Due: September 19, 1996

  1. Do problem 7 from chapter 2 of the textbook; it is on page 71.
  2. The readers/writers problem (described in section 2.3.2 of the textbook, page 58, and solved there using semaphores) is easy to solve using monitors and condition variables. The monitor simply has to keep counts of how many readers and writers are active, and only allow in a new reader if the count of writers is zero and only allow in a new writer if the counts of readers and writers are both zero. By using condition variables signaled when the last reader or last writer relinquishes access, waiting readers or writers who were not initially able to acquire access can be notified when it becomes possible.

    The file contains a Java program that implements this approach (using Java's variant of condition variables). This program provides a control panel with two buttons, one of which spawns a Reader thread and the other of which spawns a Writer thread. The output from the threads goes to the terminal window you ran Java from.
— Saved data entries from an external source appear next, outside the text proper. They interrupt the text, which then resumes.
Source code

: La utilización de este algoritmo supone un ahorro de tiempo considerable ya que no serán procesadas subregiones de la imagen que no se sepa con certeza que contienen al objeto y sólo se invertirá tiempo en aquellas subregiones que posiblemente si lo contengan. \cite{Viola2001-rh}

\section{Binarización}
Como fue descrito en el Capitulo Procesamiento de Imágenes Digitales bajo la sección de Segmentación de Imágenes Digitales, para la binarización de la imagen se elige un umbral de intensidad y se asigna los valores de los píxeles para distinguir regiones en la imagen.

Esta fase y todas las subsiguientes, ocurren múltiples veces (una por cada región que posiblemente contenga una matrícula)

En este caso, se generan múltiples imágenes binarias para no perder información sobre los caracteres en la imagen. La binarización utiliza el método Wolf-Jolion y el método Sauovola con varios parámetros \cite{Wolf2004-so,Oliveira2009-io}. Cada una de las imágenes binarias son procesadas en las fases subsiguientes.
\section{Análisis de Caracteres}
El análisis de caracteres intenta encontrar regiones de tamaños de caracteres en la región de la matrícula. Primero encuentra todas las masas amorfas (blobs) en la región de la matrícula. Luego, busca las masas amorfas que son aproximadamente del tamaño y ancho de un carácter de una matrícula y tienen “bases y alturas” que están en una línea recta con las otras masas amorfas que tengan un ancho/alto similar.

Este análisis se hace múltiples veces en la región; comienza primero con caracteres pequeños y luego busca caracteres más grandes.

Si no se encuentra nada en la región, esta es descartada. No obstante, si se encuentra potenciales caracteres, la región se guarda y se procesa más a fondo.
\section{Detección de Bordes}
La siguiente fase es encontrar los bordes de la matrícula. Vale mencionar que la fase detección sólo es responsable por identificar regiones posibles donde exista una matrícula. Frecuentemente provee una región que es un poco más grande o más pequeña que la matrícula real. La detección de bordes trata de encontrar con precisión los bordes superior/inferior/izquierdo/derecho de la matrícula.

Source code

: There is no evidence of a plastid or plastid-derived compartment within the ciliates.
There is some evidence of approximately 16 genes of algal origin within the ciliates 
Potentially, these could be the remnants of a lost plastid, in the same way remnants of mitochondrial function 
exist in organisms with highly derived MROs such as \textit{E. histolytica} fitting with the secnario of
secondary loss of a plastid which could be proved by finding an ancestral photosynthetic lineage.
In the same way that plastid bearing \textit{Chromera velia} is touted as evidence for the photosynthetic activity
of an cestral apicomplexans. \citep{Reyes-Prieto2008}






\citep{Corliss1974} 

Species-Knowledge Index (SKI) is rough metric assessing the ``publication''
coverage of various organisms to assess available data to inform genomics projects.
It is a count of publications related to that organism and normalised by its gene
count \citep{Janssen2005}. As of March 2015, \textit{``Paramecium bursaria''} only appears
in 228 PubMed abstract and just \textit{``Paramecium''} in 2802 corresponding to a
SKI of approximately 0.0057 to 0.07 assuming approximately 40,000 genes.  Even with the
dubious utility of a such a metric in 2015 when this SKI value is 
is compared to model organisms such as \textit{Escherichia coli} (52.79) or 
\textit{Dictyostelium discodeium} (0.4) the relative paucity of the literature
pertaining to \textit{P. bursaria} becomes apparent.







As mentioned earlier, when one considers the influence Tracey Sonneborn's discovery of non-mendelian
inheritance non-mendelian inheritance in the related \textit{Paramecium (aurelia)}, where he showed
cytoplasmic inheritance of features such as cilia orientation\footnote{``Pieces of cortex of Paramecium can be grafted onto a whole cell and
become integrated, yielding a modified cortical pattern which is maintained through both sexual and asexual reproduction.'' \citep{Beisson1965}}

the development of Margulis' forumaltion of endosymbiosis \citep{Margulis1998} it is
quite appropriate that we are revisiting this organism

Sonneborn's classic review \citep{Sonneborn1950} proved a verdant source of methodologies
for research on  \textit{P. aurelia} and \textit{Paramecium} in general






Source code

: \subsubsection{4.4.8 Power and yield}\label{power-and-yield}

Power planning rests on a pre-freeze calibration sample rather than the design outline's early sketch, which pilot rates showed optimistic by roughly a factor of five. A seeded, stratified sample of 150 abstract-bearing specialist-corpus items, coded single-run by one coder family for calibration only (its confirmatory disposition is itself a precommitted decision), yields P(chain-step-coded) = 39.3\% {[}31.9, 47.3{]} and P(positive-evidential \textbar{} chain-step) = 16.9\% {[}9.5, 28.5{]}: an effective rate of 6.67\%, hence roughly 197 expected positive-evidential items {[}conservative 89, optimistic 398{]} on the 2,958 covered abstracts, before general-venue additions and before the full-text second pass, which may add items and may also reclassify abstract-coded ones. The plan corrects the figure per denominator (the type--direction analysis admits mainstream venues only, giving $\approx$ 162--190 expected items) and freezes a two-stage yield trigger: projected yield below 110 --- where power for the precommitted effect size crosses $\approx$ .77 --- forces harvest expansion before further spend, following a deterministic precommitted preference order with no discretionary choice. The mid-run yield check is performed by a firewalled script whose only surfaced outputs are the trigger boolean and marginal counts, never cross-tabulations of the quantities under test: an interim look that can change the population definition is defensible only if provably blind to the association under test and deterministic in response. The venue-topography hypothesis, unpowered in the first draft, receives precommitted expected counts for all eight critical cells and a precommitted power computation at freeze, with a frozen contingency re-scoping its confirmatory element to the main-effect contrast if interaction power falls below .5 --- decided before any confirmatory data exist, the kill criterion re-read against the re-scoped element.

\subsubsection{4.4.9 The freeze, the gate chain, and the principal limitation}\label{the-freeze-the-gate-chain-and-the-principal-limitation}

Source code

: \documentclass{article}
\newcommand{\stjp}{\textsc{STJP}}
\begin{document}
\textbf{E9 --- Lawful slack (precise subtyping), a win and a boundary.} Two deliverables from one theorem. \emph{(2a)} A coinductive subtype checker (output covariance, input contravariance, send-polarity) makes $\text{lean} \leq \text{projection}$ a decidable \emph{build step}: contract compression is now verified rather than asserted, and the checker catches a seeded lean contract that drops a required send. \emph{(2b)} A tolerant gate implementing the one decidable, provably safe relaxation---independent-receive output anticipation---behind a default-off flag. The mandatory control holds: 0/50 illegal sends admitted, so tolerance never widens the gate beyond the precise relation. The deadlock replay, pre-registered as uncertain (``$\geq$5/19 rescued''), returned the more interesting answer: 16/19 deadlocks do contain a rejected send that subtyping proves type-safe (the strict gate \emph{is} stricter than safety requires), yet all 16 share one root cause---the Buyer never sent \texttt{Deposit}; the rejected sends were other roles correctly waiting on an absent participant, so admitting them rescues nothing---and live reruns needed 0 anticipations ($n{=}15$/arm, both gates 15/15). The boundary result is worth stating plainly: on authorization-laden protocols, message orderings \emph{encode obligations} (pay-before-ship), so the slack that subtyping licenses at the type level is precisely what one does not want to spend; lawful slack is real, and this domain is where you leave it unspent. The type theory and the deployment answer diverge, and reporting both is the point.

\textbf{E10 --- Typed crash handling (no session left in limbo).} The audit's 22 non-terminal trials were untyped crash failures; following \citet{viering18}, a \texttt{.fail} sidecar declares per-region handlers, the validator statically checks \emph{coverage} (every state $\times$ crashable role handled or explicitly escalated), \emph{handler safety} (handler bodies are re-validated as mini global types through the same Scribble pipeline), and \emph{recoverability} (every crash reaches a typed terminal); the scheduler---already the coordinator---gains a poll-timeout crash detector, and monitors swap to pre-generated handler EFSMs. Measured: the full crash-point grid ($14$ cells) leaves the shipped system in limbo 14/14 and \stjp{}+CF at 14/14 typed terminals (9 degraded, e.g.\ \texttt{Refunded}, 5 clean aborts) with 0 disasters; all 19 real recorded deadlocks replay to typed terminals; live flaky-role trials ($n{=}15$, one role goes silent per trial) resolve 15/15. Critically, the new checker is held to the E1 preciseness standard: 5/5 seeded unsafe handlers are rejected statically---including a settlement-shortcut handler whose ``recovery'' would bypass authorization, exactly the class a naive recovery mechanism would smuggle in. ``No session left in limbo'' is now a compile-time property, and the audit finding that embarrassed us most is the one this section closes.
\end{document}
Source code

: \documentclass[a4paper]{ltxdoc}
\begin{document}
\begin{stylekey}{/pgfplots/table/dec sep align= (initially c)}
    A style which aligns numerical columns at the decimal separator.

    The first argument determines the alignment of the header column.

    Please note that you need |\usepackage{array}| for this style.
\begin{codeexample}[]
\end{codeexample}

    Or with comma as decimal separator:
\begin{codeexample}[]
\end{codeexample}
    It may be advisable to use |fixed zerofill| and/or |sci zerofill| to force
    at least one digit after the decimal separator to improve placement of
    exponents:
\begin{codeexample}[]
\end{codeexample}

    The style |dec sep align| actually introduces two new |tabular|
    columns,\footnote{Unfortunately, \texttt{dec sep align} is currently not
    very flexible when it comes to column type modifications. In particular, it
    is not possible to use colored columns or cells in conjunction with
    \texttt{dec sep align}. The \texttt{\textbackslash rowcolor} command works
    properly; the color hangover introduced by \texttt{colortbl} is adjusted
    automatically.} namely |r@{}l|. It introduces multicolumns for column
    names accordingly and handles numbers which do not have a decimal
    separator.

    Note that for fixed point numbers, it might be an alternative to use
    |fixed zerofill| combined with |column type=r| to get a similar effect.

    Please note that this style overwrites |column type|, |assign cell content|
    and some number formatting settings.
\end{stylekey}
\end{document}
Each thread outputs a message upon creation, another upon acquiring the access it needs, then sleeps for one to five seconds, and then outputs another message indicating that it is done reading or writing and releases the access right.

    The only problem (as indicated by a comment in the code) is that the acquireWriteAccess() method has been designed in such a way that a writer can wind up being delayed indefinitely by a steady stream of overlapping readers, even though the writer can have arrived on the scene before all but the first of the readers. (This is known as ``starvation.'') Your assignment is to replace this method with one that is starvation-free, so that the writer waits for any existing readers to finish, but no new readers can start until after the writer is done. This can be done without any changes outside that one method, and with the new version of the method only being a few lines of code longer than the old. Of course, your version must in addition to being starvation free still ensure the basic readers/writers condition, that if any thread has write access, there can be no other thread with either read or write access.

    There is no requirement that you actually try out the demo program before and after your modification (this is a homework, not a lab). However, I would encourage you to do so. You can quite easily and vividly see starvation happening in the unmodified program, as well as seeing the otherwise correct readers/writers behavior. You'll also be able to test the successfulness of your modification. See the lab 1 handout for more on compiling and running Java if you choose to try the program out. (Note that I didn't bother putting it into a package, so it doesn't need to be buried down a bunch of subdirectory levels like in the lab.) Ask if you need help with this.